MSA Search¶

Runs a multiple sequence alignment (MSA) search for one or more protein sequences. It accepts FASTA-formatted input, queries a selected database preset, and returns alignments in A3M format keyed by sequence IDs. Supports production runs, a lightweight test mode, and a mock mode with predefined data.

Usage¶

Use this node to generate MSA results as a precursor to protein structure prediction or other downstream analyses that require A3M alignments.

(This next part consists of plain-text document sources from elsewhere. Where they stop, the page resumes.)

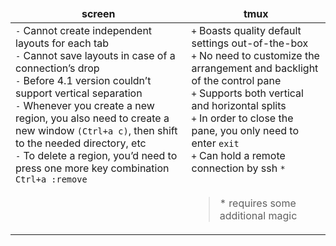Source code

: <table>
  <thead>
    <tr>
      <td align="center"><b>screen</b></td>
      <td align="center"><b>tmux</b></td>
    </tr>
  </thead>
  <tbody>
    <tr>
      <td valign="top">
        <code>-</code> Cannot create independent layouts for each tab<br/>
        <code>-</code> Cannot save layouts in case of a connection’s drop<br/>
        <code>-</code> Before 4.1 version couldn’t support vertical separation<br/>
        <code>-</code> Whenever you create a new region, you also need to create a new window <code>(Ctrl+a c)</code>, then shift to the needed directory, etc<br/>
        <code>-</code> To delete a region, you’d need to press one more key combination <code>Ctrl+a :remove</code>
      </td>
      <td>
        <code>+</code> Boasts quality default settings out-of-the-box<br/>
        <code>+</code> No need to customize the arrangement and backlight of the control pane<br/>
        <code>+</code> Supports both vertical and horizontal splits<br/>
        <code>+</code> In order to close the pane, you only need to enter <code>exit</code><br/>
        <code>+</code> Can hold a remote connection by ssh <code>*</code><br/><br/>
        <blockquote>
          * requires some additional magic
        </blockquote>
      </td>
    </tr>
  </tbody>
</table>
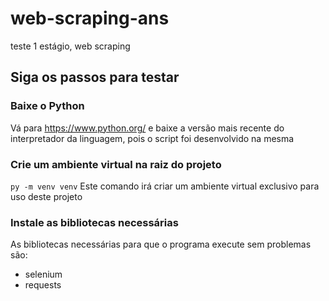 # web-scraping-ans
teste 1 estágio, web scraping
## Siga os passos para testar 
### Baixe o Python 
Vá para https://www.python.org/ e baixe a versão mais recente do interpretador da linguagem, pois o script foi desenvolvido na mesma
### Crie um ambiente virtual na raiz do projeto 
`py -m venv venv` 
Este comando irá criar um ambiente virtual exclusivo para uso deste projeto 
### Instale as bibliotecas necessárias 
As bibliotecas necessárias para que o programa execute sem problemas são:
- selenium
- requests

Provide one or more sequences in FASTA format, choose the database preset based on accuracy/speed needs, and select the appropriate mode (PROD for real runs, TEST for quick checks, MOCK for demos). Feed the resulting A3M output into folding or feature-combination nodes.

Inputs¶

Field	Required	Type	Description	Example
fasta	True	FASTA	FASTA-formatted sequences to run the MSA search on. Multiple sequences are supported and will be processed individually.	>protein_1 MSEQNNTEMTFQIQRIYTKDISFEAPNAPHVFQKDW >protein_2 MGSSHHHHHHSSGLVPRGSHMASMTGGQQMGRGS
db_preset	True	ENUM	Selects the MSA database size and coverage. 'alphafold_toy_dataset' is small and fast for debugging, 'alphafold_reduced_dataset' balances speed and coverage, 'alphafold_full_dataset' offers maximum coverage but is slowest.	alphafold_reduced_dataset
mode	True	ENUM	Execution mode. 'PROD' runs the actual service, 'TEST' uses a lightweight configuration for quick checks, and 'MOCK' returns predefined sample results.	PROD

Outputs¶

Field	Type	Description	Example
msa.a3m	A3M	MSA search results in A3M format, returned as a dictionary mapping each input sequence ID to its A3M alignment.	{'protein_1': '', 'protein_2': ''}

Important Notes¶

Database preset affects runtime: Larger presets provide better coverage but take significantly longer.
Test mode constraints: In TEST mode, parameters are adjusted for speed (e.g., smaller datasets), which may reduce coverage.
Mock mode: MOCK mode returns predefined data suitable for demos or pipeline wiring, not for scientific results.
Multiple sequences: If you provide multiple sequences in the FASTA input, each will be processed and returned separately, keyed by its FASTA header ID.
Downstream compatibility: Output is in A3M format and suitable for use in folding/prediction nodes.
Input formatting: Ensure each sequence has a unique FASTA header; malformed FASTA input may lead to empty or failed results.

Troubleshooting¶

Empty or missing alignments: Verify your FASTA formatting (headers begin with '>' and sequences are valid amino acid strings). Ensure each header is unique.
Long runtimes or timeouts: Use 'alphafold_toy_dataset' or 'alphafold_reduced_dataset', reduce the number of sequences, or run in TEST mode for quick validation.
Unexpected test-like results: Confirm that 'mode' is set to 'PROD' rather than 'TEST' or 'MOCK'.
Downstream node rejects output: Ensure you pass the entire A3M dictionary output and that downstream nodes expect A3M format.
Inconsistent IDs: Check that FASTA headers (sequence IDs) are correctly set; output keys mirror these IDs.